### [Problem]
Copy the data from the line that contains "interval is correctly" to its last line, exactly, including both of those lines and leaving out everything before.
===
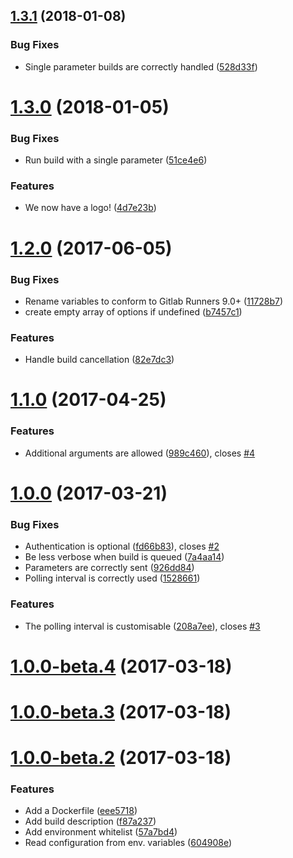 <a name="1.3.1"></a>
## [1.3.1](https://github.com/pmsipilot/jenklab-ci/compare/1.3.0...1.3.1) (2018-01-08)


### Bug Fixes

* Single parameter builds are correctly handled ([528d33f](https://github.com/pmsipilot/jenklab-ci/commit/528d33f))



<a name="1.3.0"></a>
# [1.3.0](https://github.com/pmsipilot/jenklab-ci/compare/1.2.0...1.3.0) (2018-01-05)


### Bug Fixes

* Run build with a single parameter ([51ce4e6](https://github.com/pmsipilot/jenklab-ci/commit/51ce4e6))


### Features

* We now have a logo! ([4d7e23b](https://github.com/pmsipilot/jenklab-ci/commit/4d7e23b))



<a name="1.2.0"></a>
# [1.2.0](https://github.com/pmsipilot/jenklab-ci/compare/1.1.0...v1.2.0) (2017-06-05)


### Bug Fixes

* Rename variables to conform to Gitlab Runners 9.0+ ([11728b7](https://github.com/pmsipilot/jenklab-ci/commit/11728b7))
* create empty array of options if undefined ([b7457c1](https://github.com/pmsipilot/jenklab-ci/commit/b7457c1))


### Features

* Handle build cancellation ([82e7dc3](https://github.com/pmsipilot/jenklab-ci/commit/82e7dc3))



<a name="1.1.0"></a>
# [1.1.0](https://github.com/pmsipilot/jenklab-ci/compare/1.0.0...v1.1.0) (2017-04-25)


### Features

* Additional arguments are allowed ([989c460](https://github.com/pmsipilot/jenklab-ci/commit/989c460)), closes [#4](https://github.com/pmsipilot/jenklab-ci/issues/4)



<a name="1.0.0"></a>
# [1.0.0](https://github.com/pmsipilot/jenklab-ci/compare/1.0.0-beta.4...v1.0.0) (2017-03-21)


### Bug Fixes

* Authentication is optional ([fd66b83](https://github.com/pmsipilot/jenklab-ci/commit/fd66b83)), closes [#2](https://github.com/pmsipilot/jenklab-ci/issues/2)
* Be less verbose when build is queued ([7a4aa14](https://github.com/pmsipilot/jenklab-ci/commit/7a4aa14))
* Parameters are correctly sent ([926dd84](https://github.com/pmsipilot/jenklab-ci/commit/926dd84))
* Polling interval is correctly used ([1528661](https://github.com/pmsipilot/jenklab-ci/commit/1528661))


### Features

* The polling interval is customisable ([208a7ee](https://github.com/pmsipilot/jenklab-ci/commit/208a7ee)), closes [#3](https://github.com/pmsipilot/jenklab-ci/issues/3)



<a name="1.0.0-beta.4"></a>
# [1.0.0-beta.4](https://github.com/pmsipilot/jenklab-ci/compare/1.0.0-beta.3...1.0.0-beta.4) (2017-03-18)



<a name="1.0.0-beta.3"></a>
# [1.0.0-beta.3](https://github.com/pmsipilot/jenklab-ci/compare/1.0.0-beta.2...1.0.0-beta.3) (2017-03-18)



<a name="1.0.0-beta.2"></a>
# [1.0.0-beta.2](https://github.com/pmsipilot/jenklab-ci/compare/1.0.0-beta.1...1.0.0-beta.2) (2017-03-18)


### Features

* Add a Dockerfile ([eee5718](https://github.com/pmsipilot/jenklab-ci/commit/eee5718))
* Add build description ([f87a237](https://github.com/pmsipilot/jenklab-ci/commit/f87a237))
* Add environment whitelist ([57a7bd4](https://github.com/pmsipilot/jenklab-ci/commit/57a7bd4))
* Read configuration from env. variables ([604908e](https://github.com/pmsipilot/jenklab-ci/commit/604908e))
===
### [Worked solution]
* Polling interval is correctly used ([1528661](https://github.com/pmsipilot/jenklab-ci/commit/1528661))


### Features

* The polling interval is customisable ([208a7ee](https://github.com/pmsipilot/jenklab-ci/commit/208a7ee)), closes [#3](https://github.com/pmsipilot/jenklab-ci/issues/3)



<a name="1.0.0-beta.4"></a>
# [1.0.0-beta.4](https://github.com/pmsipilot/jenklab-ci/compare/1.0.0-beta.3...1.0.0-beta.4) (2017-03-18)



<a name="1.0.0-beta.3"></a>
# [1.0.0-beta.3](https://github.com/pmsipilot/jenklab-ci/compare/1.0.0-beta.2...1.0.0-beta.3) (2017-03-18)



<a name="1.0.0-beta.2"></a>
# [1.0.0-beta.2](https://github.com/pmsipilot/jenklab-ci/compare/1.0.0-beta.1...1.0.0-beta.2) (2017-03-18)


### Features

* Add a Dockerfile ([eee5718](https://github.com/pmsipilot/jenklab-ci/commit/eee5718))
* Add build description ([f87a237](https://github.com/pmsipilot/jenklab-ci/commit/f87a237))
* Add environment whitelist ([57a7bd4](https://github.com/pmsipilot/jenklab-ci/commit/57a7bd4))
* Read configuration from env. variables ([604908e](https://github.com/pmsipilot/jenklab-ci/commit/604908e))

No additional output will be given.